L’Anil (Agence nationale pour l’information sur le logement) a récemment publié un baromètre des dettes locatives durant le confinement. Selon cette étude, les bailleurs comme les locataires s’efforcent le plus souvent de trouver un consensus en cas d’impayés. Les deux parties sont en effet conscientes de la gravité de la crise actuelle et évitent autant que possible les complications.

La plupart des souscripteurs d'assurance habitation ont été affectés, d'une manière ou d'une autre, par les conséquences de l'épidémie de Covid-19. En effet, la crise sanitaire a réduit, voire supprimé les revenus de nombreux ménages français. Ainsi, certains locataires risquent de ne pas pouvoir payer leurs loyers ou d'augmenter davantage leurs arriérés.

Pour l'instant, les expulsions locatives restent interdites dans l'Hexagone suite à la prolongation de la trêve hivernale jusqu'à mois de juillet. L'exécutif a pris cette décision pour protéger les individus les plus précaires et les locataires fragilisés par la pandémie.
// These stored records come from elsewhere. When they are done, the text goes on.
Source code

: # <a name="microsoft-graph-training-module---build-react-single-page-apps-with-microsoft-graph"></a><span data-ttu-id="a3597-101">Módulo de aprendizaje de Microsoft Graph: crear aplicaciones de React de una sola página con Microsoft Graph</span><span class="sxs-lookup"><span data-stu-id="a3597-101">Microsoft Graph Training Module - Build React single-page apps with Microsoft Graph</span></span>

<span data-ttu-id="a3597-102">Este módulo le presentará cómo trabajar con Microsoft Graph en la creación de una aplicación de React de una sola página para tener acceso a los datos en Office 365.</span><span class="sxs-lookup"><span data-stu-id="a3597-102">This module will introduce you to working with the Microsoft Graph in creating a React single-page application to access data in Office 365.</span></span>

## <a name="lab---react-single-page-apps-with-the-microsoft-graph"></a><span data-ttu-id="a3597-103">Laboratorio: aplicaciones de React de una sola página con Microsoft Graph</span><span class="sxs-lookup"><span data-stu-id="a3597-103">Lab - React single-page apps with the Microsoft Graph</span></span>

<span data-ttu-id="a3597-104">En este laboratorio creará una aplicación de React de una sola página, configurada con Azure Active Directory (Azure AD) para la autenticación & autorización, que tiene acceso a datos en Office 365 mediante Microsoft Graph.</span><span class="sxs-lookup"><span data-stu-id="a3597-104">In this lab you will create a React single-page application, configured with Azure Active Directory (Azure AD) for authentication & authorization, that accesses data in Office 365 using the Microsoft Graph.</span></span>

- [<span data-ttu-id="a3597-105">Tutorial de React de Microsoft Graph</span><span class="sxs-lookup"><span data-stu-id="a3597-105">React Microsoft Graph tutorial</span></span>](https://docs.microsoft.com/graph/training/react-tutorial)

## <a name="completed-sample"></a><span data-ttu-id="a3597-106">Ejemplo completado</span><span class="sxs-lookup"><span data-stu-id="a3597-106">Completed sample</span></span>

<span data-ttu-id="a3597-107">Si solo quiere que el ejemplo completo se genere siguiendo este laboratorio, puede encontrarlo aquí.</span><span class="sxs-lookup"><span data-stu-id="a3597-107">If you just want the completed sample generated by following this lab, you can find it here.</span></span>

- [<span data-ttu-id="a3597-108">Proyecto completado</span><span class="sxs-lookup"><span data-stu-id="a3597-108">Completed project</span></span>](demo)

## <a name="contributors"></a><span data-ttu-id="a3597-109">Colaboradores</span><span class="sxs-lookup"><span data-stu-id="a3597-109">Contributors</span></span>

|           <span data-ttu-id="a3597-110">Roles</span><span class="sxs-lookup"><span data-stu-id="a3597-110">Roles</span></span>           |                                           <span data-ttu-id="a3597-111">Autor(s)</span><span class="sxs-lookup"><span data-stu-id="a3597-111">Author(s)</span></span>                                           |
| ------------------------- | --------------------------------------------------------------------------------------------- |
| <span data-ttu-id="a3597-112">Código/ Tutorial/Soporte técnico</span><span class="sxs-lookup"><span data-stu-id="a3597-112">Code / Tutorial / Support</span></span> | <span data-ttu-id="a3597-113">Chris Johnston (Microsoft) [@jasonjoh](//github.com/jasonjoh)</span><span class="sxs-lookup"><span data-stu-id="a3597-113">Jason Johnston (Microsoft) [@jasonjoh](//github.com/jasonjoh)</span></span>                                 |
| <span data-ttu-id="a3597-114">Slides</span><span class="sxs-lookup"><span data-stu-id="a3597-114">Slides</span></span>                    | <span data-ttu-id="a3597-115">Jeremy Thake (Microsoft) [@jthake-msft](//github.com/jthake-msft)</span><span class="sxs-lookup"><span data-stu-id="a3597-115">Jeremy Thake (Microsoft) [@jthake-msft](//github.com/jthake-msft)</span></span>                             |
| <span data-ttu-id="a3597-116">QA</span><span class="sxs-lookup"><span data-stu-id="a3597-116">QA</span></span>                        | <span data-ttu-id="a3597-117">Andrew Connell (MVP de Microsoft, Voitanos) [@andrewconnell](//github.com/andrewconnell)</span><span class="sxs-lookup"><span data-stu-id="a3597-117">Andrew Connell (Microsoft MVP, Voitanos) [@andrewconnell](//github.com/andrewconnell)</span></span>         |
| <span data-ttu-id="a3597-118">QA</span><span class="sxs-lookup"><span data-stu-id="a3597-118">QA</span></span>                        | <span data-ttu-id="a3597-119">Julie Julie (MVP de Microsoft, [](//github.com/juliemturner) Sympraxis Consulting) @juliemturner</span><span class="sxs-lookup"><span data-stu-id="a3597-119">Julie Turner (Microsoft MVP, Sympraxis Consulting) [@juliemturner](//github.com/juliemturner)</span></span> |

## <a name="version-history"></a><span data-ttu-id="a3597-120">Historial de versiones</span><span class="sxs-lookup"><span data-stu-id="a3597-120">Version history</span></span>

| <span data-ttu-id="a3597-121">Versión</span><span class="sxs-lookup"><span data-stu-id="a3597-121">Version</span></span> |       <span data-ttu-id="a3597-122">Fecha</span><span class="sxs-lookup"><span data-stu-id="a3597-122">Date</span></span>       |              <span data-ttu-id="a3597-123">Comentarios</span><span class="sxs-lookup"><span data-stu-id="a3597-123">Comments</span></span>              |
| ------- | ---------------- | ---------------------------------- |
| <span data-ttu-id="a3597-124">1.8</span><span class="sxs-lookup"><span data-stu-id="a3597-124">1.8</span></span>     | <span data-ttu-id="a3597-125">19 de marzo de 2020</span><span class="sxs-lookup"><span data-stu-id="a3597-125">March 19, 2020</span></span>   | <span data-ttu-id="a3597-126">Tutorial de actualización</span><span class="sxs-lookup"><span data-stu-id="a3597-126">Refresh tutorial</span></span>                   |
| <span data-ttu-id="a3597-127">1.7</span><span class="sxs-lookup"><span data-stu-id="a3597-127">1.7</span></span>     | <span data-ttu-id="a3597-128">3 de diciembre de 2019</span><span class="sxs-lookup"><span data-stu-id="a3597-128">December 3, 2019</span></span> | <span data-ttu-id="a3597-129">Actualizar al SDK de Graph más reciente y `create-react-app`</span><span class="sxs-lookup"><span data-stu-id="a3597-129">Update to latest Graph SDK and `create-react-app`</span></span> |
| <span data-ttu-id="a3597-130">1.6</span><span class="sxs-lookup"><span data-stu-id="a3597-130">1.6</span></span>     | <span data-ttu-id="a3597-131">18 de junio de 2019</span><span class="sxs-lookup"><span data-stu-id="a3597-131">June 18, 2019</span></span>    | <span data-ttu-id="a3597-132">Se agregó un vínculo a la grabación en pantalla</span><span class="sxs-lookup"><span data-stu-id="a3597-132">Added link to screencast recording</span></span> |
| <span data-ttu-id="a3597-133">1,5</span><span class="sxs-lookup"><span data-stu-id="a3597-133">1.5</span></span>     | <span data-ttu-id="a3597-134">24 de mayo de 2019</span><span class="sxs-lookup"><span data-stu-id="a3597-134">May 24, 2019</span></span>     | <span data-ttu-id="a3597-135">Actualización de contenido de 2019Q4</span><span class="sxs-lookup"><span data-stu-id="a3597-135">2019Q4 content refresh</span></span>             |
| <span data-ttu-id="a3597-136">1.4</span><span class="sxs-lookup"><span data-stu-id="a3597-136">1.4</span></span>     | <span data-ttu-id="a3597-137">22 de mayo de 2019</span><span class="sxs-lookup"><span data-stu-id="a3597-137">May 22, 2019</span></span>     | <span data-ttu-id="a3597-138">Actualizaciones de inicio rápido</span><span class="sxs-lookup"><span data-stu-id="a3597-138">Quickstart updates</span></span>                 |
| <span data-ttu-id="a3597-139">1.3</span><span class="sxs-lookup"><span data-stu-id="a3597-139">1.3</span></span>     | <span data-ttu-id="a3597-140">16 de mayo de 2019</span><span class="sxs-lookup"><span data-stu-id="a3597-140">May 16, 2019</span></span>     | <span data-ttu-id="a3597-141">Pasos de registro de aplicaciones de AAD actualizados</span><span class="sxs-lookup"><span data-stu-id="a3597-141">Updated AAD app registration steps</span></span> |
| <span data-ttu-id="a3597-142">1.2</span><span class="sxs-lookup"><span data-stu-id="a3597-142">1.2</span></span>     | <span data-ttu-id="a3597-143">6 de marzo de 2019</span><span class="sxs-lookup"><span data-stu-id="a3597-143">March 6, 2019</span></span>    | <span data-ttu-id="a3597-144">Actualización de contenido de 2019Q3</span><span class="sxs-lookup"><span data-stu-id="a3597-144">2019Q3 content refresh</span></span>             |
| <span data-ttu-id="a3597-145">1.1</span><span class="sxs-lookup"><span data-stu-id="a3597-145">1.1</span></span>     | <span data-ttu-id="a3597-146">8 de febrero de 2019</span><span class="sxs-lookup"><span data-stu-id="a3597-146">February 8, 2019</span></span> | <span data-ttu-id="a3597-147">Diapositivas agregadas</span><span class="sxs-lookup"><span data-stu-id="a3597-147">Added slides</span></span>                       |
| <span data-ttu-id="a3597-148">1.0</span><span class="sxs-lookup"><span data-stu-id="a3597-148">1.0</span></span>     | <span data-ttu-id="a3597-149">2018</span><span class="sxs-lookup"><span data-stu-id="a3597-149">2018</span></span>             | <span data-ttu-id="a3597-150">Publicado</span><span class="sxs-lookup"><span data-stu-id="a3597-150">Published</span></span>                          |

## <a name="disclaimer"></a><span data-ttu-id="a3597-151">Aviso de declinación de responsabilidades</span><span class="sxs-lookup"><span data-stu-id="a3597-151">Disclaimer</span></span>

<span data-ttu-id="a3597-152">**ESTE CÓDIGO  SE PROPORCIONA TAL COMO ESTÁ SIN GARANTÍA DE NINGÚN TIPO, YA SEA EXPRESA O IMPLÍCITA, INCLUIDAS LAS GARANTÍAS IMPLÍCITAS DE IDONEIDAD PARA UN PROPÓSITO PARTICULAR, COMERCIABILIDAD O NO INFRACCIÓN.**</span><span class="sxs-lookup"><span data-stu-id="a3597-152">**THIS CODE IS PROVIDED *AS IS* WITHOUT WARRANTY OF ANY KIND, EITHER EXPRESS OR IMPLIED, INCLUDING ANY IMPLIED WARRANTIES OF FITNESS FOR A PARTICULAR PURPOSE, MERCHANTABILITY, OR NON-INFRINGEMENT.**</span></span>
Toutefois, les procédures judiciaires pourront de nouveau être engagées dès cet été.

Les locataires font preuve de prudence

Contrairement aux occupants des logements sociaux, les locataires du parc privé n'ont pas été suffisamment accompagnés depuis le début de la crise. Ils étaient donc nombreux à solliciter les conseillers de l'Anil pour résoudre leurs problèmes de loyer durant le confinement. Le plus souvent, cette démarche est effectuée avant les éventuels impayés, les mises en demeure ou les procédures de recouvrement de dettes.


Fin mars dernier, l'Agence a ainsi recensé environ 200 requêtes hebdomadaires, contre une moyenne de 135 appels en période hors épidémie. Au mois d'avril, le nombre de demandes est même passé à 320 par semaine pour les locataires de bailleurs privés.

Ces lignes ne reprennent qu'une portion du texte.